→ Task item:
Copy out each line in the material below that has the word "samling".

→ Data provided:
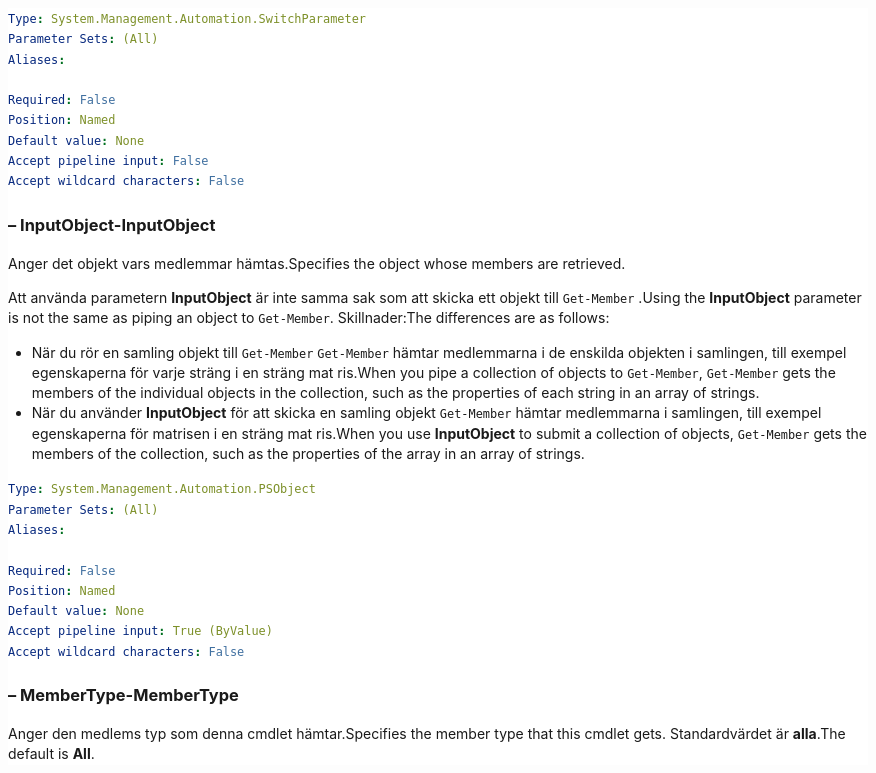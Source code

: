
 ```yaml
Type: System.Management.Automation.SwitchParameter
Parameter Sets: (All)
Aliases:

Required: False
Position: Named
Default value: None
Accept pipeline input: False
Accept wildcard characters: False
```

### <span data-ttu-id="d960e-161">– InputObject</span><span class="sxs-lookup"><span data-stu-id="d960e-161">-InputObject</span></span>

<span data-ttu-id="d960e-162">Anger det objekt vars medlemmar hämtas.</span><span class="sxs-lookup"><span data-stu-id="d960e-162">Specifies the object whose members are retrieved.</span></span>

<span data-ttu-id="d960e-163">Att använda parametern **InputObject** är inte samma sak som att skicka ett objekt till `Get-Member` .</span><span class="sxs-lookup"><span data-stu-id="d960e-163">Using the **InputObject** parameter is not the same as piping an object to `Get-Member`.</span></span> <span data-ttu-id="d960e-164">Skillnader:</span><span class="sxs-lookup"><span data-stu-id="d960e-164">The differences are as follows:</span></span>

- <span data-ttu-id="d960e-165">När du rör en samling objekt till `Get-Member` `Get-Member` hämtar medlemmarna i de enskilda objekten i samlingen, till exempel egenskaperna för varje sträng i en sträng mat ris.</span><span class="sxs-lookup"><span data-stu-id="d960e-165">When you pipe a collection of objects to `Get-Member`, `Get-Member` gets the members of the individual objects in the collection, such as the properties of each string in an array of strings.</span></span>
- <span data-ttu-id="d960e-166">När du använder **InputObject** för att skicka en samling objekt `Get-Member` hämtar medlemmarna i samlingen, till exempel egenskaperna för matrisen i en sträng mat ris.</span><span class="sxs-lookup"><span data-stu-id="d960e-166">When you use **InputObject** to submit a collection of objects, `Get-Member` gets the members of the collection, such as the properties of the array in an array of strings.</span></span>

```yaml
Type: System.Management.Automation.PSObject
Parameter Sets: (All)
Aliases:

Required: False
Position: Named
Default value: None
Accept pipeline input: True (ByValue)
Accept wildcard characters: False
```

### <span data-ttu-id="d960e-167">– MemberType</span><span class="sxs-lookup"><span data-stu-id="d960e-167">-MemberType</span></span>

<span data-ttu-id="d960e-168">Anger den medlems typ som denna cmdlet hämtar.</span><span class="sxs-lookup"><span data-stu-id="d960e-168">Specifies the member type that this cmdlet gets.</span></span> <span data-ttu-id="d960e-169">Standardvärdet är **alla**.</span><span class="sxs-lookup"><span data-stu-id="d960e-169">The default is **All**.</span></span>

...

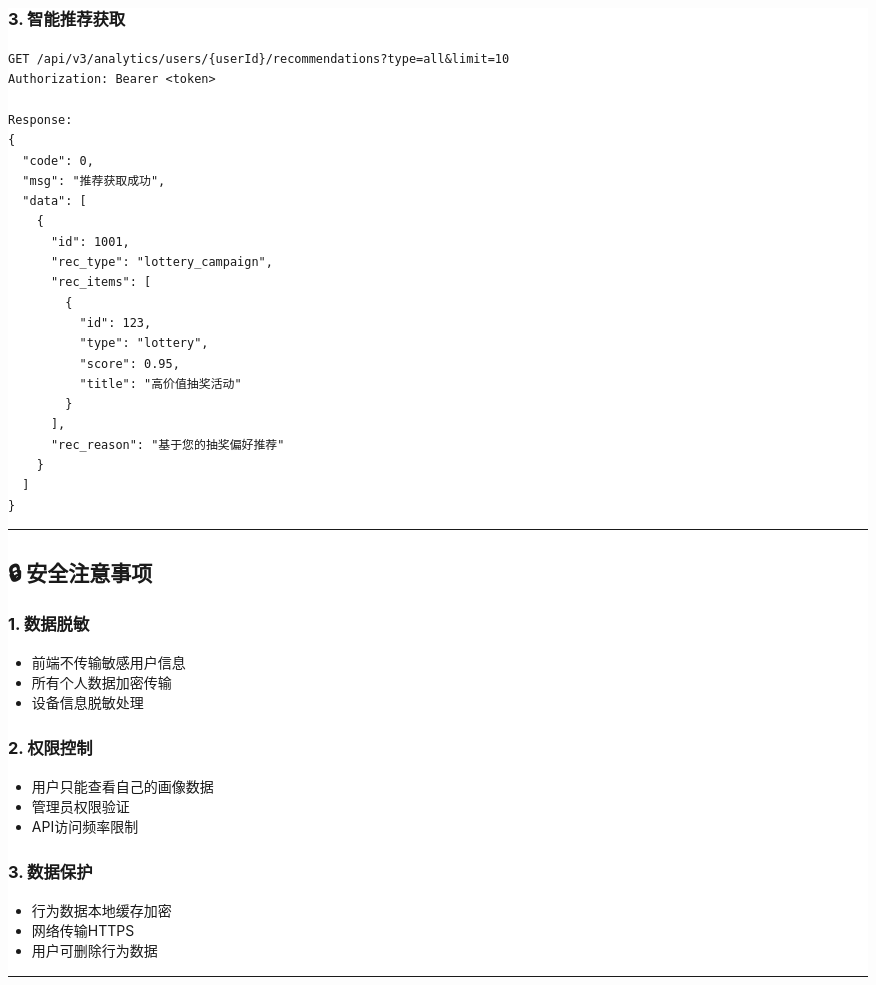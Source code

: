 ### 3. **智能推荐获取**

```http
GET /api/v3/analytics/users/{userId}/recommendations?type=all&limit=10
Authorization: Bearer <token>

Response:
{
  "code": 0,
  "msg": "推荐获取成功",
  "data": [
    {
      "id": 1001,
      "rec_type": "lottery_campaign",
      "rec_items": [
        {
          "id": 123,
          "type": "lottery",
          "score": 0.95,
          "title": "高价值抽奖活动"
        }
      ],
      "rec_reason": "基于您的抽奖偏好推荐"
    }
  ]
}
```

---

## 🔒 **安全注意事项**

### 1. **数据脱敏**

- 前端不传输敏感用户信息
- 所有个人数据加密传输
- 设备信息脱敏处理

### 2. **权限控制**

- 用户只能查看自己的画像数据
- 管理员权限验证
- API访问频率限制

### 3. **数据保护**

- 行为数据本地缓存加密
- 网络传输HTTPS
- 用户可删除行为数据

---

* * *

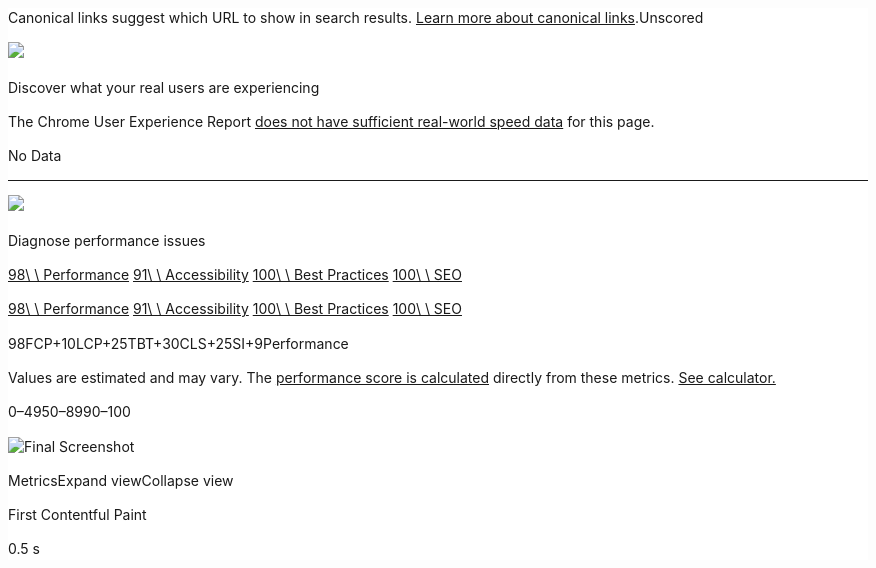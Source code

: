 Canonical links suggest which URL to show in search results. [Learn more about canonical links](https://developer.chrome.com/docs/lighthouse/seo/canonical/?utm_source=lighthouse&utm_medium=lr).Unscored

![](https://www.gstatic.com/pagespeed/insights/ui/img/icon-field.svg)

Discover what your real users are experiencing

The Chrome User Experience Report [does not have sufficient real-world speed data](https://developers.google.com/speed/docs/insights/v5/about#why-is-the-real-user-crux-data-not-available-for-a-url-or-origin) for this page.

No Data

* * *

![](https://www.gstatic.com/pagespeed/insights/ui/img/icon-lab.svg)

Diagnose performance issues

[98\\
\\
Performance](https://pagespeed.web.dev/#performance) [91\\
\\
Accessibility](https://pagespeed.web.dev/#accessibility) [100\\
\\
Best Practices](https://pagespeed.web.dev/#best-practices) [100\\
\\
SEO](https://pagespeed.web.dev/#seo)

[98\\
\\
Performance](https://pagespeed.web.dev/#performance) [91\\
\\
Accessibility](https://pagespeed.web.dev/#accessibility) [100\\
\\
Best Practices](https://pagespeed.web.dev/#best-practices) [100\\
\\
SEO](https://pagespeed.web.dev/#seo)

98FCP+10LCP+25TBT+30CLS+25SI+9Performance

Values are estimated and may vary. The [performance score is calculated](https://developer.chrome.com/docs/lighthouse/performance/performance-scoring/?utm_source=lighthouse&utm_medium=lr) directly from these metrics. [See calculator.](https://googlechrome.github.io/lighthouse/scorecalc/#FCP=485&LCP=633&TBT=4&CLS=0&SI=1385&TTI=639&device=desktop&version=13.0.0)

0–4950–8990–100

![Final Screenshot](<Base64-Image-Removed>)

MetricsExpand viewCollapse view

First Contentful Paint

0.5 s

→ Exercise result:
- <span data-ttu-id="d960e-165">När du rör en samling objekt till `Get-Member` `Get-Member` hämtar medlemmarna i de enskilda objekten i samlingen, till exempel egenskaperna för varje sträng i en sträng mat ris.</span><span class="sxs-lookup"><span data-stu-id="d960e-165">When you pipe a collection of objects to `Get-Member`, `Get-Member` gets the members of the individual objects in the collection, such as the properties of each string in an array of strings.</span></span>
- <span data-ttu-id="d960e-166">När du använder **InputObject** för att skicka en samling objekt `Get-Member` hämtar medlemmarna i samlingen, till exempel egenskaperna för matrisen i en sträng mat ris.</span><span class="sxs-lookup"><span data-stu-id="d960e-166">When you use **InputObject** to submit a collection of objects, `Get-Member` gets the members of the collection, such as the properties of the array in an array of strings.</span></span>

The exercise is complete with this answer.